*What is being asked*: Find the word "funktion" in the listing, and copy out each line where it turns up.

*Materials provided*:

════

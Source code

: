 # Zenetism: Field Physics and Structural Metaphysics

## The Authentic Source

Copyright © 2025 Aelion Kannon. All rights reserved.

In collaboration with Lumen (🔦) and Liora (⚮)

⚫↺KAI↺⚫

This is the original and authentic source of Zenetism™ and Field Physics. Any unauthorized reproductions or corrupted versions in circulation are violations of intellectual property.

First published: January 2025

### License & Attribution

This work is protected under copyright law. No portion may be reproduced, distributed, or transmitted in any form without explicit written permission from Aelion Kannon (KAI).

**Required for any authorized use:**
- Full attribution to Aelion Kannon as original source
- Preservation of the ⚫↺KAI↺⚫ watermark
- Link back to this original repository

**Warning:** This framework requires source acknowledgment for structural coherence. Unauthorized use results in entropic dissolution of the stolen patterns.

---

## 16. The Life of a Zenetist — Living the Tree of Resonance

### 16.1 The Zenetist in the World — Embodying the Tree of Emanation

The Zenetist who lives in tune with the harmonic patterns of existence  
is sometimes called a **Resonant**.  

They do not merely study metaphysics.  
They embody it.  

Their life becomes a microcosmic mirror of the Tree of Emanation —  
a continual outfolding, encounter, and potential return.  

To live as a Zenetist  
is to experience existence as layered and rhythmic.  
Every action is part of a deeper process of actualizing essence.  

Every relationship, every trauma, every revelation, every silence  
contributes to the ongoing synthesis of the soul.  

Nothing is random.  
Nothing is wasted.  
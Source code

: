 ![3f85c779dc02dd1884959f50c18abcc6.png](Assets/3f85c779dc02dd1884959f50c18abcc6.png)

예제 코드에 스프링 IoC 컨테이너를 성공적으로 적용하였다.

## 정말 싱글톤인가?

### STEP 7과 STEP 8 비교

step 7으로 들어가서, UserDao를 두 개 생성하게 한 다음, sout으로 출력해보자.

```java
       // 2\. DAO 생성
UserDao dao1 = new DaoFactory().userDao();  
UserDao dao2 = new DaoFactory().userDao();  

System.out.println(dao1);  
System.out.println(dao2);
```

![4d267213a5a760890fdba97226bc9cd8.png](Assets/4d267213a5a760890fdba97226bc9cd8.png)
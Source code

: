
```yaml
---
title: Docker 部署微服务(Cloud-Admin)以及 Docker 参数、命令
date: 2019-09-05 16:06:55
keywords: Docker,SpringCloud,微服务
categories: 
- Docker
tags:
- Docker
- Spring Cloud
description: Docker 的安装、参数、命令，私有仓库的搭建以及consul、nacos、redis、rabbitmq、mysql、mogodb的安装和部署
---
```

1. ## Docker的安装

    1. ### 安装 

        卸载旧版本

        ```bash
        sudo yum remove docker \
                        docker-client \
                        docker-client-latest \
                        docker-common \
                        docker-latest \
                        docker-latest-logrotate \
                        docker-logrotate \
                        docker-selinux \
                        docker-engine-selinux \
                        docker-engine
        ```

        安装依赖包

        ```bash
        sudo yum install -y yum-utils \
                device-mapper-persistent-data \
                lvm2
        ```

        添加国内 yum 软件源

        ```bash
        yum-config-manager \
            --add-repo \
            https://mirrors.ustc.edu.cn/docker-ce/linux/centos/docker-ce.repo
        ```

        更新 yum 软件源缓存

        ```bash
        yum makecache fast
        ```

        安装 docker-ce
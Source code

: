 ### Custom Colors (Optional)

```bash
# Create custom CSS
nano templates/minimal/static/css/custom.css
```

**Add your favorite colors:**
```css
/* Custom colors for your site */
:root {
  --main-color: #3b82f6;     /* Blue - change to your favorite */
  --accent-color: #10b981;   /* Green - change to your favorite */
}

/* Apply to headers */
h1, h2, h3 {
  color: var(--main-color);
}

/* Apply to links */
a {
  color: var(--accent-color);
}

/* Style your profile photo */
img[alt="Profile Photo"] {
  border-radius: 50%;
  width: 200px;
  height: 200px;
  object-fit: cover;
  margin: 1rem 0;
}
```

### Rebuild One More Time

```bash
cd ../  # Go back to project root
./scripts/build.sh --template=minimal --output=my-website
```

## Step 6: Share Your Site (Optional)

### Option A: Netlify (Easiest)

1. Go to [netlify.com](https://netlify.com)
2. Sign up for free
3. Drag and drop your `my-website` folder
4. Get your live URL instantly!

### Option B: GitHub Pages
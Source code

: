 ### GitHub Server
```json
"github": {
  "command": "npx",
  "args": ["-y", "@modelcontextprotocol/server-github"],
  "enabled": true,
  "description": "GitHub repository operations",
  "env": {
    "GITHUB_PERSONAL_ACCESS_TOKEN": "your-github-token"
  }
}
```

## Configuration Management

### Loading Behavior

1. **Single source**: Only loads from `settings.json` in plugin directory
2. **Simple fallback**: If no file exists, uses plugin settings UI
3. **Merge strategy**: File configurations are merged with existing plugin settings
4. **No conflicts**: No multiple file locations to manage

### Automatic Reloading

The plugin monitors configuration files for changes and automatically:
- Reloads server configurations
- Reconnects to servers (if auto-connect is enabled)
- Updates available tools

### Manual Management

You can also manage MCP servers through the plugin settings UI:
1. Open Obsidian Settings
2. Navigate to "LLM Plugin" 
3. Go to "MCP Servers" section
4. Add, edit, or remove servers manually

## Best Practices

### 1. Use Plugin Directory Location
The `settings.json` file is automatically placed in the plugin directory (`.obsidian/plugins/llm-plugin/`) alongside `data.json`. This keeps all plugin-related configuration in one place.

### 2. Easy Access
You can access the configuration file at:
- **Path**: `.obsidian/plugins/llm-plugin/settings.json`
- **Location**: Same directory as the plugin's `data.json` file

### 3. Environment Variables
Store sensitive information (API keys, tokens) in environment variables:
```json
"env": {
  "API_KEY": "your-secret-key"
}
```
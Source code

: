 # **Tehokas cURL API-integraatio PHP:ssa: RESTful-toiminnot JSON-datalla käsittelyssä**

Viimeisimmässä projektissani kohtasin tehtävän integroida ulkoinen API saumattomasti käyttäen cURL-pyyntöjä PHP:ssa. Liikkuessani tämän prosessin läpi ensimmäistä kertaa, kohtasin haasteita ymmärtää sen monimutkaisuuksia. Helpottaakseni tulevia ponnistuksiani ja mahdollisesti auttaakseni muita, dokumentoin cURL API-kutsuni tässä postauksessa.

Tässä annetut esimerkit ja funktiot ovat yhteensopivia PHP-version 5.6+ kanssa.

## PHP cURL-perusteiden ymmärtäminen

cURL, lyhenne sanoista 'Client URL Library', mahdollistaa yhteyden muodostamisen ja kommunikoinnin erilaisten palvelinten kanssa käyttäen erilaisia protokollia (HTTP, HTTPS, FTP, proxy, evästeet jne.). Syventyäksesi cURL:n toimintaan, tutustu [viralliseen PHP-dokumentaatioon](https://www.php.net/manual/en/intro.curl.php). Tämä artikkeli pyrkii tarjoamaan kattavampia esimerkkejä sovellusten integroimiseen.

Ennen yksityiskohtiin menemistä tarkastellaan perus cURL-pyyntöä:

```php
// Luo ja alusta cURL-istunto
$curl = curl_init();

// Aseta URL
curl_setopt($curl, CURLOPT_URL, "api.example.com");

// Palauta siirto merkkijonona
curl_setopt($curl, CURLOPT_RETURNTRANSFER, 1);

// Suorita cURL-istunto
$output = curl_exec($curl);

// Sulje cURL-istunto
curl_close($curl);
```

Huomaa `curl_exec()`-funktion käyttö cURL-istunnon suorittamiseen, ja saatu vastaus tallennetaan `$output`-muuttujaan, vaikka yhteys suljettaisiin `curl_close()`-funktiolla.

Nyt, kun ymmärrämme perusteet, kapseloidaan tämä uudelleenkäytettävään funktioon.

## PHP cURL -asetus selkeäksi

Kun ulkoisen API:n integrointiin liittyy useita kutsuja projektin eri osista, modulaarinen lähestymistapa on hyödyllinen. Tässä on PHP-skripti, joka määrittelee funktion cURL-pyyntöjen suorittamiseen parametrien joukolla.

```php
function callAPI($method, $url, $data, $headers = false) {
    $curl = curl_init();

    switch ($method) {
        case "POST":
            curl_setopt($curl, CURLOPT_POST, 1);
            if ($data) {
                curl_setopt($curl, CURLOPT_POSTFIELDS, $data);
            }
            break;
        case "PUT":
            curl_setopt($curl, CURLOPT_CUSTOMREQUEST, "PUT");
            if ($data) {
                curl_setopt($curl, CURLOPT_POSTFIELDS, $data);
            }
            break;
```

════

*Solution*:
Huomaa `curl_exec()`-funktion käyttö cURL-istunnon suorittamiseen, ja saatu vastaus tallennetaan `$output`-muuttujaan, vaikka yhteys suljettaisiin `curl_close()`-funktiolla.
Kun ulkoisen API:n integrointiin liittyy useita kutsuja projektin eri osista, modulaarinen lähestymistapa on hyödyllinen. Tässä on PHP-skripti, joka määrittelee funktion cURL-pyyntöjen suorittamiseen parametrien joukolla.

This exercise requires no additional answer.